ACTION ITEM
Read the listing and extract each line that includes the word "importC".

MATERIAL TO PROCESS
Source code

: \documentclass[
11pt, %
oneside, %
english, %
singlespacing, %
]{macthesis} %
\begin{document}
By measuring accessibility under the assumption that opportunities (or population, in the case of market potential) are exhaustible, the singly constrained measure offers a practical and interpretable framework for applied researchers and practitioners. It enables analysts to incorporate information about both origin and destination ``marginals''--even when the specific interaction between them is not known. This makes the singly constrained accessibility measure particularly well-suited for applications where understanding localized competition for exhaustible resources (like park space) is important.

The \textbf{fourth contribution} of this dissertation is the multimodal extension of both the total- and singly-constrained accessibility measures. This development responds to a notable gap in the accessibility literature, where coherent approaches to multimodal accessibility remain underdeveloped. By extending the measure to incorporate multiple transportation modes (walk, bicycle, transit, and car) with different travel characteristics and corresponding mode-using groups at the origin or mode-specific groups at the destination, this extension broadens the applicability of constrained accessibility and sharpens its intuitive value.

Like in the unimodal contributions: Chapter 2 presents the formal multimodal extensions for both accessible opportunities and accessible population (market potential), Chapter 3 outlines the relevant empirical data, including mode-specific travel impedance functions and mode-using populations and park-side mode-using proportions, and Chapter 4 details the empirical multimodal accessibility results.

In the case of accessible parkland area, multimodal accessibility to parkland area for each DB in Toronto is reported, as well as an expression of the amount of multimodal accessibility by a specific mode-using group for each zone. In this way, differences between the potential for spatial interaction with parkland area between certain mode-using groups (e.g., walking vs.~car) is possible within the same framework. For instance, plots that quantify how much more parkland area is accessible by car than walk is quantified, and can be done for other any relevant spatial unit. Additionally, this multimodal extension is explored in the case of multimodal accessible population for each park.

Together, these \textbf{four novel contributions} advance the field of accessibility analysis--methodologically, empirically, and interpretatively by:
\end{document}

==

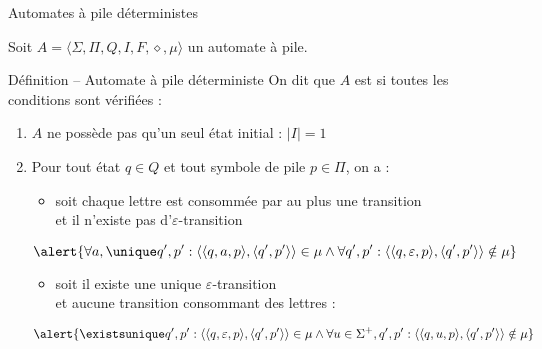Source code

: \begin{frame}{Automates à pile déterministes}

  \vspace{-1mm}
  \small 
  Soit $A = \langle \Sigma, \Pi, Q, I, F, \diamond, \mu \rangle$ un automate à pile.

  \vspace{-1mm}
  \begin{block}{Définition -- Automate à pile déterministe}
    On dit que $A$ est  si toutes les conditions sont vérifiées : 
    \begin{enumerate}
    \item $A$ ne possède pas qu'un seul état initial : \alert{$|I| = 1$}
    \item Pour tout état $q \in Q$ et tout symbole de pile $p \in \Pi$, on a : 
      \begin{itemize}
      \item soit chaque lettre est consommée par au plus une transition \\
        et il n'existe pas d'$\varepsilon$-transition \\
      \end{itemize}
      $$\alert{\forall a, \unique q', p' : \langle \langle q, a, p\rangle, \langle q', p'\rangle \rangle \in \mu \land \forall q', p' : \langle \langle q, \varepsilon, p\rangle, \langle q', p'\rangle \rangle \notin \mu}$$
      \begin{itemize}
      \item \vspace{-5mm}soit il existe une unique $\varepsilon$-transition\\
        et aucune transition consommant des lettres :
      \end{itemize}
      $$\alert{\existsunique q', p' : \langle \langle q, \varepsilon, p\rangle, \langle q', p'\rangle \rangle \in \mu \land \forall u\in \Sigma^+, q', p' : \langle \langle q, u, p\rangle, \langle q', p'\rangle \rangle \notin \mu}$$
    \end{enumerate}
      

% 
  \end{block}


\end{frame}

---

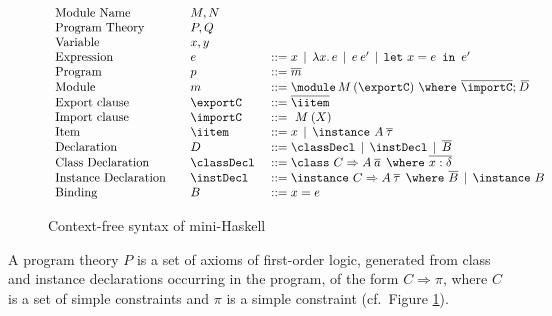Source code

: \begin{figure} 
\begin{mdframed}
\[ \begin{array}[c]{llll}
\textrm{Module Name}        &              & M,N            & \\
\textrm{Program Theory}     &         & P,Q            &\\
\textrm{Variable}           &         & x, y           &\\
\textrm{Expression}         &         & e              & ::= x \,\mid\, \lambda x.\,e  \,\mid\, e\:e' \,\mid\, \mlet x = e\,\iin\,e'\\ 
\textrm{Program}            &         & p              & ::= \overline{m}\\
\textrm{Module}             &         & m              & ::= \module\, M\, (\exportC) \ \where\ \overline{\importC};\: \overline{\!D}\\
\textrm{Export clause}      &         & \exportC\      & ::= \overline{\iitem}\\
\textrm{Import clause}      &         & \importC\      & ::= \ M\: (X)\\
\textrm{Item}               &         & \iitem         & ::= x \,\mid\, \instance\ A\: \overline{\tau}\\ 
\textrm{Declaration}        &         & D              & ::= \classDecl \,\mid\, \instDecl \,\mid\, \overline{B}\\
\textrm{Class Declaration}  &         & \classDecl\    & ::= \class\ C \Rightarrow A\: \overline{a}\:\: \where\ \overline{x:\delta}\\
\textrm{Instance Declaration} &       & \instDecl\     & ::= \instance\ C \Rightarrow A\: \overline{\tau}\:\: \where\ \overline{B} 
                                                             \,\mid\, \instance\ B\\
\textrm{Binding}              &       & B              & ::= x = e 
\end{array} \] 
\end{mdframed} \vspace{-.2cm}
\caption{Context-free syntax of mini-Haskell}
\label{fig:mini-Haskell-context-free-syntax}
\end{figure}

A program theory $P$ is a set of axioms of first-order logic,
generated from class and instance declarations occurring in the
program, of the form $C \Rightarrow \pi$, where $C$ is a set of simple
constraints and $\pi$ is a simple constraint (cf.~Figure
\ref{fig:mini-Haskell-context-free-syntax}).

WRITTEN ANSWER
\textrm{Module}             &         & m              & ::= \module\, M\, (\exportC) \ \where\ \overline{\importC};\: \overline{\!D}\\
\textrm{Import clause}      &         & \importC\      & ::= \ M\: (X)\\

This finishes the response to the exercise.